Here's the trick with the first few lines.  The conceit of the dead happens with the first phrase of "When you reach that other world" and the focus is the separation between the speaker and the "you" speaker -- words apart.

Then there's the repetition of "don't become a cloud" which I take as a ubiquitous transformation metaphor with a catch.  Note how the metaphor expands outward to "the bitter star of dawn". Yes, the adjective of bitter tells much about the speaker's perspective on this grief, but what's more telling is the line, "so that your mother knows you, waiting at her door" which shows that even though the speaker is disassociated with the "you," the mother still knows.  It's that fear of not grieving enough.

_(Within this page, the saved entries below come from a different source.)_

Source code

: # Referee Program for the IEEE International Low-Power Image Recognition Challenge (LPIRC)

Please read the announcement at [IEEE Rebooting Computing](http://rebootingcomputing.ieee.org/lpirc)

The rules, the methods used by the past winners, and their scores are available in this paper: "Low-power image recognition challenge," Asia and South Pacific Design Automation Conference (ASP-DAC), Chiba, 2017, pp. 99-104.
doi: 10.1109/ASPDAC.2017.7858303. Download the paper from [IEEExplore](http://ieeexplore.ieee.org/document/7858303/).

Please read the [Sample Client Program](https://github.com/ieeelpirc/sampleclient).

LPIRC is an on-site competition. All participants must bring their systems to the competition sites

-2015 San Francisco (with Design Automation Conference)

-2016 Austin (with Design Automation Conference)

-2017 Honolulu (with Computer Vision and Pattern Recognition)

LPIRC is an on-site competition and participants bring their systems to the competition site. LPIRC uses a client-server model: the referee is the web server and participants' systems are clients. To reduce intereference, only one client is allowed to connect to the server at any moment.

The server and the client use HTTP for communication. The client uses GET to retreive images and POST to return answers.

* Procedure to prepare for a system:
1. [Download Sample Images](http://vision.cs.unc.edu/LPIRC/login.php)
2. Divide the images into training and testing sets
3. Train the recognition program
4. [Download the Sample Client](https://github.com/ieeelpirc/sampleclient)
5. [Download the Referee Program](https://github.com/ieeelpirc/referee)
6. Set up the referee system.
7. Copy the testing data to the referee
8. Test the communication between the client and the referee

"Take a wand of willow, a root of rosemary / a root of rosemary, and be moonlit coolness / falling in the midnight in your thirsting courtyard."  These lines have a fantastical feel about them.  I'm not sure how "willow" and "rosemary" work as far as symbols.  But note how the "you" is not a cloud, but rather a being (ethereal perhaps) that wants and holds things.

"I give you rosewater to drink" this poem is aptly named rosewater.  Even without knowing all the connotations of rosewater the comparison continues with, "you game me poison."  Yes, poison could be the grief the speaker is dealing with and the rosewater is how the speaker is keeping the "you" alive through this poem, but note how the speaker built up this metaphor through the fantastical and high imagery.

This line line I'm unsure about, "eaglet of the frost, hawk of the desert."  Two different beings in two different worlds.  Who is the eaglet, who is the hawk if this is indeed a comparative metaphor between the speaker and the "you"?

1 comment:

  1. Good analysis, it served me a lot. Thanks for sharing.